NMI Burial Excavation Records

County: Clare Site name: GLENCURRAN CAVE, TULLYCOMMON

Sites and Monuments Record No.: CL010–054 Licence number: 08E265 ext.

Author: Marion Dowd, School of Science, Institute of Technology Sligo.

Site type: Bronze Age

Period/Dating:

ITM: E 528597m, N 697402m

Latitude, Longitude (decimal degrees): 53.022539, -9.064299

This, the fourth season of excavations at Glencurran Cave (see Excavations 2004, No. 183, 04E0432; Excavations 2005, No. 163, 05E0379, and Excavations 2008, No. 149), was funded by the Royal Irish Academy and the Department of the Environment, Heritage and Local Government. This year the blocking feature that had been constructed across the cave entrance was partially excavated to locate datable material. A fragment of a cow bone that rested immediately beneath the stone setting returned an early medieval date.
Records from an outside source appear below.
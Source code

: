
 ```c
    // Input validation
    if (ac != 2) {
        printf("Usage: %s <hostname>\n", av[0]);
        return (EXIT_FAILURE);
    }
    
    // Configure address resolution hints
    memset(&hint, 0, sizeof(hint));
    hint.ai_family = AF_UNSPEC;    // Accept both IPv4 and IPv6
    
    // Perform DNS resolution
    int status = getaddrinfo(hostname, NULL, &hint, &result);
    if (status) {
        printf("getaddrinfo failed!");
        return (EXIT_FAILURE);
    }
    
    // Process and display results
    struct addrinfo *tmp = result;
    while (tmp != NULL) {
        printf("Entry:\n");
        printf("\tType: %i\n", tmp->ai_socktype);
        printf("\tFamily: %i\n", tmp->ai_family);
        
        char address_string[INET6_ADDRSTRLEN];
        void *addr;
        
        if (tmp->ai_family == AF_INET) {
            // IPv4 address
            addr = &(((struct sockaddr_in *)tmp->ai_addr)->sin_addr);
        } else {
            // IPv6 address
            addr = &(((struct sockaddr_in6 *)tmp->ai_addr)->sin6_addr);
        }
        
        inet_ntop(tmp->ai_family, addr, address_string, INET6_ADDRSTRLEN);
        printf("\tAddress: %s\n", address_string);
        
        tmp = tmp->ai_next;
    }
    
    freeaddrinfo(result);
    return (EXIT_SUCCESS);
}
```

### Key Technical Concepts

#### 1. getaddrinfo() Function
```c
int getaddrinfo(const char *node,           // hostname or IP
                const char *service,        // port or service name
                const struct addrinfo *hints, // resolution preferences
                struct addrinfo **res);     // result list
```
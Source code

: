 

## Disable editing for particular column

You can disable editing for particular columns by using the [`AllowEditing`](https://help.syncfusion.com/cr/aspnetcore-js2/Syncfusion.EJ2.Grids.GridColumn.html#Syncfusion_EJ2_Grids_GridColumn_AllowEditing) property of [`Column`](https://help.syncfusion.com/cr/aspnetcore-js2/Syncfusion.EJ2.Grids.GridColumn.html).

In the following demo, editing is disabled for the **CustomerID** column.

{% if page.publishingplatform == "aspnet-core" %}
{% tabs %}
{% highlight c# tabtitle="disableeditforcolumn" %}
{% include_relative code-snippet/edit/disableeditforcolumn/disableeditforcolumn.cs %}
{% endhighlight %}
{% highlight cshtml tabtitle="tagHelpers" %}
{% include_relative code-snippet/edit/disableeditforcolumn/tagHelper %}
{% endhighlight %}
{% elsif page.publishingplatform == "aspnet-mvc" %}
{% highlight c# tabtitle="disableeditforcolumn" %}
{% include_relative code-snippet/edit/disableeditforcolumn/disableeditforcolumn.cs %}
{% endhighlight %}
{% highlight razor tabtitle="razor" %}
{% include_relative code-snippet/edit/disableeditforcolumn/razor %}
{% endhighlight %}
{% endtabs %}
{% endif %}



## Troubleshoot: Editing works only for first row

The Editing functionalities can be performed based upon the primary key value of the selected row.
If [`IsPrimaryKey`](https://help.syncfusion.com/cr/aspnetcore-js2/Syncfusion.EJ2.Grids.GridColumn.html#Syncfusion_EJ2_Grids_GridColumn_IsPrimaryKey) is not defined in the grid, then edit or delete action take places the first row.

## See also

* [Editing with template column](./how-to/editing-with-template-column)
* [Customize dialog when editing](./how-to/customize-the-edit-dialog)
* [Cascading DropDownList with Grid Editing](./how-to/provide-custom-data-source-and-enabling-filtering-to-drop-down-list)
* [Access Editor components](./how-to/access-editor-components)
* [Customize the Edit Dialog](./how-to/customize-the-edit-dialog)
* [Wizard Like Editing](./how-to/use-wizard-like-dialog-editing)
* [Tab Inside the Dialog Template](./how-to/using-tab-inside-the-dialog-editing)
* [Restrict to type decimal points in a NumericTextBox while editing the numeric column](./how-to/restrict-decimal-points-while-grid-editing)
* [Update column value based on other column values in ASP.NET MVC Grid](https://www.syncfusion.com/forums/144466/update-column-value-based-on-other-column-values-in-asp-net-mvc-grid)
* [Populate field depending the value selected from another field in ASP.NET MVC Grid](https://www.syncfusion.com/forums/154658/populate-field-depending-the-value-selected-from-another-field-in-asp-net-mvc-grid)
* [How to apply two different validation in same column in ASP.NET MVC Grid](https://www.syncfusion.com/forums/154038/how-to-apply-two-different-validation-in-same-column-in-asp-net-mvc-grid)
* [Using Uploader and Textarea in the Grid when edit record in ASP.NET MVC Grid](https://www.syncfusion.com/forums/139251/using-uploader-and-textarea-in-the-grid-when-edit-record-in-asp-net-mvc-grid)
In 2008 the deposits of calcite contained within the upper section of an artificial stone structure (referred to as a cairn) were excavated to the upper floor level of the cave. In 2009 the surrounding wall of this section was removed, exposing a platform on which the wall had been built. The central deposits of calcite continued downwards within a sunken chamber defined by stone walls. Excavation continued in this chamber area to a depth of 2.3–2.53m below the ceiling of the cave. Bones from the pre-cairn levels returned Bronze Age dates.
It is now clear that the building of the monument took place in two main phases. The first phase was the building of the ^lower cairn’ consisting of a sunken chamber surrounded by stone, culminating in a basal platform at the level of the upper floor of the cave. The second phase or ^upper cairn’ consisted of the coursed wall and upstanding elements of the cairn, rising above the upper floor level.